Happy Friday, nuke-watchers. Here are some other stories RadWaste Monitor was tracking across the civilian nuclear power space this week.
Russian garrison at Chernobyl hands plant back to Ukraine, IAEA says
Russian forces occupying the Chernobyl Nuclear Power Plant packed up and left late this week, leaving the site in the hands of Ukrainian operators, the U.N.’s nuclear energy agency said.
Two convoys of troops that had been stationed at Chernobyl left the plant Thursday and headed for Belarus, the International Atomic Energy Agency (IAEA) said in a statement. Russian forces transferred control of the site to “Ukrainian personnel,” the statement said.
As of Thursday there were still some Russian troops at Chernobyl, which Moscow seized Feb. 24, but Ukrainian officials told IAEA that they are likely preparing to leave.
This development comes amid reports that some of the soldiers stationed at Chernobyl had received high doses of radiation. IAEA said Thursday that it had not been able to confirm those reports but that the agency was “seeking further information in order to provide an independent assessment of the situation.”
Meanwhile, IAEA director general Rafael Grossi met Thursday with officials from Moscow. Grossi had a similar meeting Wednesday with Kyiv to discuss “urgent technical assistance for nuclear safety and security to Ukraine,” the agency said.

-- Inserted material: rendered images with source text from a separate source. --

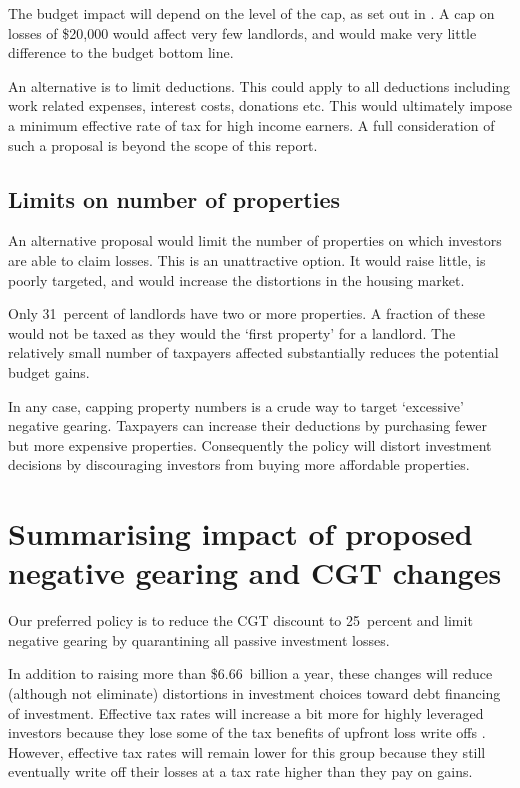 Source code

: \documentclass{grattan}\usepackage[]{graphicx}\usepackage[]{color}
\begin{document}
The budget impact will depend on the level of the cap, as set out in . A cap on losses of \$20,000  would affect very few landlords, and would make very little difference to the budget bottom line.

An alternative is to limit deductions. This could apply to all deductions including work related expenses, interest costs, donations etc. This would ultimately impose a minimum effective rate of tax for high income earners.   A full consideration of such a proposal is beyond the scope of this report. 

\subsection{Limits on number of properties}
An alternative proposal would limit the number of properties on which investors are able to claim losses.  This is an unattractive option. It would raise little, is poorly targeted, and would increase the distortions in the housing market.



Only 31~percent of landlords have two or more properties.  A fraction of these would not be taxed as they would the `first property' for a landlord. The relatively small number of taxpayers affected substantially reduces the potential budget gains. 

In any case, capping property numbers is a crude way to target `excessive' negative gearing. Taxpayers can increase their deductions by purchasing fewer but more expensive properties. Consequently the policy will distort investment decisions by discouraging investors from buying more affordable properties. 

\section{Summarising impact of proposed negative gearing and CGT changes}
Our preferred policy is to reduce the CGT discount to 25~percent and limit negative gearing by quarantining all passive investment losses. 

In addition to raising more than \$6.66~billion a year, these changes will reduce (although not eliminate) distortions in investment choices toward debt financing of investment. Effective tax rates will increase a bit more for highly leveraged investors because they lose some of the tax benefits of upfront loss write offs . However, effective tax rates will remain lower for this group because they still eventually write off their losses at a tax rate higher than they pay on gains. 
\end{document}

ARPA-E program to award $48M for advanced nuclear spent fuel research
Research teams looking into streamlining spent nuclear fuel reprocessing can get a chunk of cash from the Department of Energy under its advanced projects program, the agency announced in March.
Interested applicants have until April 14 to submit a concept paper for the Converting UNF Radioisotopes Into Energy (CURIE) program, which DOE announced March 13. The agency has around $48 million to give away to awardees.
The CURIE program, run under the Advanced Projects Research Agency-Energy (ARPA-E), is aimed at developing technologies that “enable commercially viable reprocessing of used nuclear fuel (UNF) from the current light water reactor fleet” which would be used as feedstock for advanced reactors, the agency said in a funding announcement.
Projects funded under the program should develop technologies that will “significantly improve the economics and process monitoring of reprocessing technologies while dramatically reducing the volume of high-level waste” from light water reactors, the announcement said.